株式会社TOブックスは2026年6月15日、2026年4月期(通期)の決算を発表した。TVアニメ化されたIPを中心にノベルとコミックスの販売が好調に推移し、上方修正した業績予想をも上回る進捗となった。売上高は前期比+25.1%の117.9億円、営業利益は同+72.7%の19.8億円となり、売上高・営業利益ともに過去最高を更新した。
連結業績(当期 実績)
売上高は11,795百万円(前期比+25.1%)、営業利益は1,984百万円(同+72.7%)、経常利益は1,954百万円(同+70.6%)、当期純利益は1,310百万円(同+69.0%)となった。営業利益率は16.8%(前期比+4.6pt)に改善した。通期の修正計画(売上高11,000~11,300百万円、営業利益1,700~1,900百万円)に対する達成率は売上高104~107%、営業利益104~117%であった。
| 項目 | 2024年4月期 | 2025年4月期 | 2026年4月期 |
|---|---|---|---|
| 売上高 | 8,735 | 9,426 | 11,795 |
| 売上原価 | 2,421 | 2,958 | 3,274 |
| 売上総利益 | 6,313 | 6,468 | 8,521 |
| 販売費及び一般管理費 | 4,744 | 5,318 | 6,537 |
| 営業利益 | 1,569 | 1,149 | 1,984 |
| 営業利益率 | 18.0% | 12.2% | 16.8% |
| 経常利益 | 1,571 | 1,145 | 1,954 |
| 当期純利益 | 1,038 | 775 | 1,310 |

商材別売上高の状況
商材別では、電子書籍が前期比+27.0%の9,096百万円、紙書籍が同+10.9%の1,275百万円、その他が同+27.8%の1,424百万円となった。TVアニメ化タイトルの原作ノベルやコミックスの売り伸ばし効果も寄与し、電子書籍とその他が業績を牽引した。
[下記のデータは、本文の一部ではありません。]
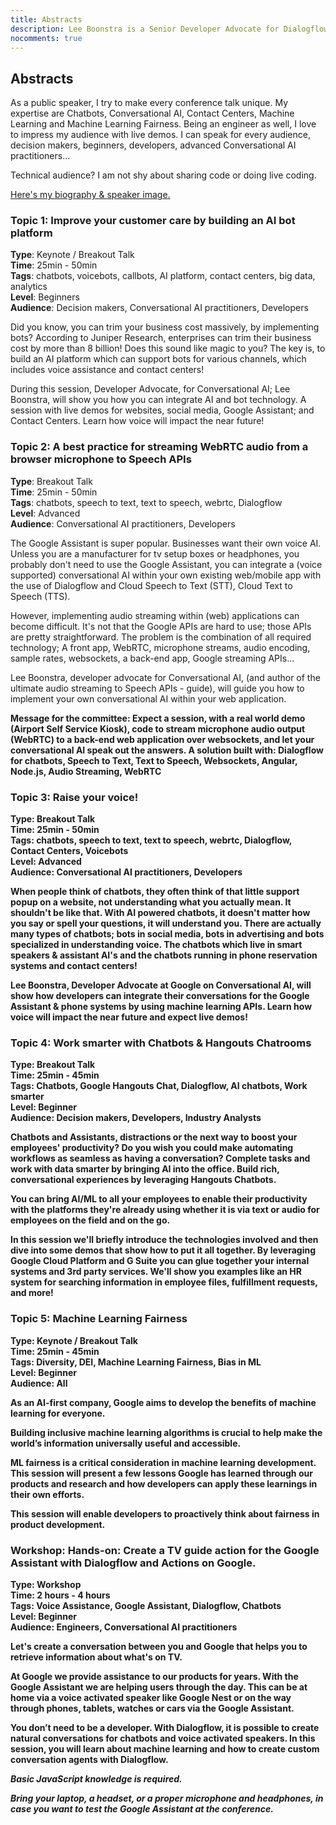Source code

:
 ```yaml
---
title: Abstracts
description: Lee Boonstra is a Senior Developer Advocate for Dialogflow and Contact Center AI @ Google. She is based in Amsterdam and an O'Reilly book author. Here are some abstracts and speaking topics.
nocomments: true
---
```


## Abstracts

As a public speaker, I try to make every conference talk unique.
My expertise are Chatbots, Conversational AI, Contact Centers,
Machine Learning and Machine Learning Fairness. Being an engineer as well, I love to impress my audience with live demos.
I can speak for every audience, decision makers, beginners, developers, advanced Conversational AI practitioners...

Technical audience? I am not shy about sharing code or doing live coding.

<a href="https://www.leeboonstra.com/about/">Here's my biography & speaker image.</a>


### Topic 1: Improve your customer care by building an AI bot platform

<b>Type</b>: Keynote / Breakout Talk <br/>
<b>Time</b>: 25min - 50min<br/>
<b>Tags</b>: chatbots, voicebots, callbots, AI platform, contact centers, big data, analytics<br/>
<b>Level</b>: Beginners<br/>
<b>Audience</b>: Decision makers, Conversational AI practitioners, Developers<br/>

Did you know, you can trim your business cost massively, by implementing bots? According to Juniper Research, enterprises can trim their business cost by more than 8 billion! Does this sound like magic to you? The key is, to build an AI platform which can support bots for various channels, which includes voice assistance and contact centers!

During this session, Developer Advocate, for Conversational AI; Lee Boonstra, will show you how you can integrate AI and bot technology. A session with live demos for websites, social media, Google Assistant; and Contact Centers. Learn how voice will impact the near future!

### Topic 2: A best practice for streaming WebRTC audio from a browser microphone to Speech APIs

<b>Type</b>: Breakout Talk<br/> 
<b>Time</b>: 25min - 50min<br/>
<b>Tags</b>: chatbots, speech to text, text to speech, webrtc, Dialogflow<br/>
<b>Level</b>: Advanced<br/>
<b>Audience</b>: Conversational AI practitioners, Developers<br/>

The Google Assistant is super popular. Businesses want their own voice AI. Unless you are a manufacturer for tv setup boxes or headphones, you probably don't need to use the Google Assistant, you can integrate a (voice supported) conversational AI within your own existing web/mobile app with the use of Dialogflow and Cloud Speech to Text (STT), Cloud Text to Speech (TTS). 

However, implementing audio streaming within (web) applications can become difficult. It's not that the Google APIs are hard to use; those APIs are pretty straightforward. The problem is the combination of all required technology; A front app, WebRTC, microphone streams, audio encoding, sample rates, websockets, a back-end app, Google streaming APIs...

Lee Boonstra, developer advocate for Conversational AI, (and author of the ultimate audio streaming to Speech APIs - guide), will guide you how to implement your own conversational AI within your web application.

<b>Message for the committee:<b>
Expect a session, with a real world demo (Airport Self Service Kiosk), code to stream microphone audio output (WebRTC) to a back-end web application over websockets, and let your conversational AI speak out the answers.  A solution built with: Dialogflow for chatbots, Speech to Text, Text to Speech, Websockets, Angular, Node.js, Audio Streaming, WebRTC


### Topic 3: Raise your voice!

<b>Type</b>: Breakout Talk <br/>
<b>Time</b>: 25min - 50min<br/>
<b>Tags</b>: chatbots, speech to text, text to speech, webrtc, Dialogflow, Contact Centers, Voicebots<br/>
<b>Level</b>: Advanced<br/>
<b>Audience</b>: Conversational AI practitioners, Developers<br/>

When people think of chatbots, they often think of that little support popup on a website, not understanding what you actually mean. It shouldn't be like that. With AI powered chatbots, it doesn't matter how you say or spell your questions, it will understand you. There are actually many types of chatbots; bots in social media, bots in advertising and bots specialized in understanding voice. The chatbots which live in smart speakers & assistant AI's and the chatbots running in phone reservation systems and contact centers!

Lee Boonstra, Developer Advocate at Google on Conversational AI, will show how developers can integrate their conversations for the Google Assistant & phone systems by using machine learning APIs. Learn how voice will impact the near future and expect live demos!

### Topic 4: Work smarter with Chatbots & Hangouts Chatrooms

<b>Type</b>: Breakout Talk<br/> 
<b>Time</b>: 25min - 45min<br/>
<b>Tags</b>: Chatbots, Google Hangouts Chat, Dialogflow, AI chatbots, Work smarter<br/>
<b>Level</b>: Beginner<br/>
<b>Audience</b>: Decision makers, Developers, Industry Analysts<br/>

Chatbots and Assistants, distractions or the next way to boost your employees' productivity? Do you wish you could make automating workflows as seamless as having a conversation? Complete tasks and work with data smarter by bringing AI into the office. Build rich, conversational experiences by leveraging Hangouts Chatbots. 

You can bring AI/ML to all your employees to enable their productivity with the platforms they're already using whether it is via text or audio for employees on the field and on the go. 

In this session we'll briefly introduce the technologies involved and then dive into some demos that show how to put it all together. By leveraging Google Cloud Platform and G Suite you can glue together your internal systems and 3rd party services. We'll show you examples like an HR system for searching information in employee files, fulfillment requests, and more!


### Topic 5: Machine Learning Fairness

<b>Type</b>: Keynote / Breakout Talk<br/> 
<b>Time</b>: 25min - 45min<br/>
<b>Tags</b>: Diversity, DEI, Machine Learning Fairness, Bias in ML<br/>
<b>Level</b>: Beginner<br/>
<b>Audience</b>: All<br/>

As an AI-first company, Google aims to develop the benefits of machine learning for everyone.

Building inclusive machine learning algorithms is crucial to help make the world’s information universally useful and accessible. 

ML fairness is a critical consideration in machine learning development. This session will present a few lessons Google has learned through our products and research and how developers can apply these learnings in their own efforts. 

This session will enable developers to proactively think about fairness in product development.

### Workshop: Hands-on:  Create a TV guide action for the Google Assistant with Dialogflow and Actions on Google.

<b>Type</b>: Workshop<br/>
<b>Time</b>: 2 hours - 4 hours<br/>
<b>Tags</b>: Voice Assistance, Google Assistant, Dialogflow, Chatbots<br/>
<b>Level</b>: Beginner<br/>
<b>Audience</b>: Engineers, Conversational AI practitioners<br/>

Let's create a conversation between you and Google that helps you to retrieve information about what's on TV.

At Google we provide assistance to our products for years. With the Google Assistant we are helping users through the day. This can be at home via a voice activated speaker like Google Nest or on the way through phones, tablets, watches or cars via the Google Assistant. 

You don’t need to be a developer. With Dialogflow, it is possible to create natural conversations for chatbots and voice activated speakers. In this session, you will learn about machine learning and how to create custom conversation agents with Dialogflow.

<i>Basic JavaScript knowledge is required.</i>

<i>Bring your laptop, a headset, or a proper microphone and headphones, in case you want to test the Google Assistant at the conference.</i>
売上総利益は同+31.8%の8,521百万円。
| 商材 | 2025年4月期 | 2026年4月期 | YoY |
|---|---|---|---|
| 電子書籍 | 7,162 | 9,096 | +27.0% |
| 紙書籍 | 1,150 | 1,275 | +10.9% |
| その他 | 1,113 | 1,424 | +27.8% |
| 売上総利益 | 6,468 | 8,521 | +31.8% |

通期業績予想
2027年4月期の業績予想は増収減益。2026年4月期のTVアニメ化作品による大幅成長の反動を織り込みつつ、売上高は前期比+6.0%の12,500百万円を計画する。前期の当初予想・修正予想からは売上高・営業利益ともに伸長しており、中長期では右肩上がりの推移を見込むとしている。
| 項目 | 2026年4月期(実績) | 2027年4月期(計画) | YoY |
|---|---|---|---|
| 売上高 | 11,795 | 12,500 | +6.0% |
| 営業利益 | 1,984 | 1,900 | △4.3% |
| 営業利益率 | 16.8% | 15.2% | △1.6pt |
| 経常利益 | 1,954 | 1,900 | △2.8% |
| 当期純利益 | 1,310 | 1,300 | △0.8% |

株主還元
2026年4月期は上場後初配当として1株当たり76円の期末配当を実施した。配当性向は18.0%。2027年4月期も配当金は同額の76円を予想し、配当性向は20.6%へ更に上昇させる方針とした。好調な事業環境において成長投資を通じて中長期的な企業価値の向上を図り、株主価値の最大化に努めるとしている。
| 項目 | 2026年4月期 | 2027年4月期(予想) |
|---|---|---|
| 当期純利益 | 1,310 | 1,300 |
| 配当性向 | 18.0% | 20.6% |
| 配当金 | 76円 | 76円 |

成長戦略/トピック
成長戦略は「安定的なIP創出」「他社IPの活用」「メディアミックス戦略の深化」「海外展開の加速」の4つの軸を掲げる。2026年4月期は「本好きの下剋上」がシリーズ累計1300万部を突破して業績に大きく貢献したほか、「水属性の魔法使い」「穏やか貴族の休暇のすすめ。」などのTVアニメ化タイトルが業績を牽引した。2025年10月にはタイを拠点とする出版社TAMA STUDIO社の株式を取得するなど、海外展開に向けた布石も進めている。
※本記事はTOブックスが公開したIR資料(直近の通期決算説明資料)に基づく事実整理であり、特定銘柄の売買を推奨するものではありません。数値は開示資料に基づきますが、利益指標の定義や集計方法は会社により異なる場合があります。投資判断はご自身の責任でお願いいたします。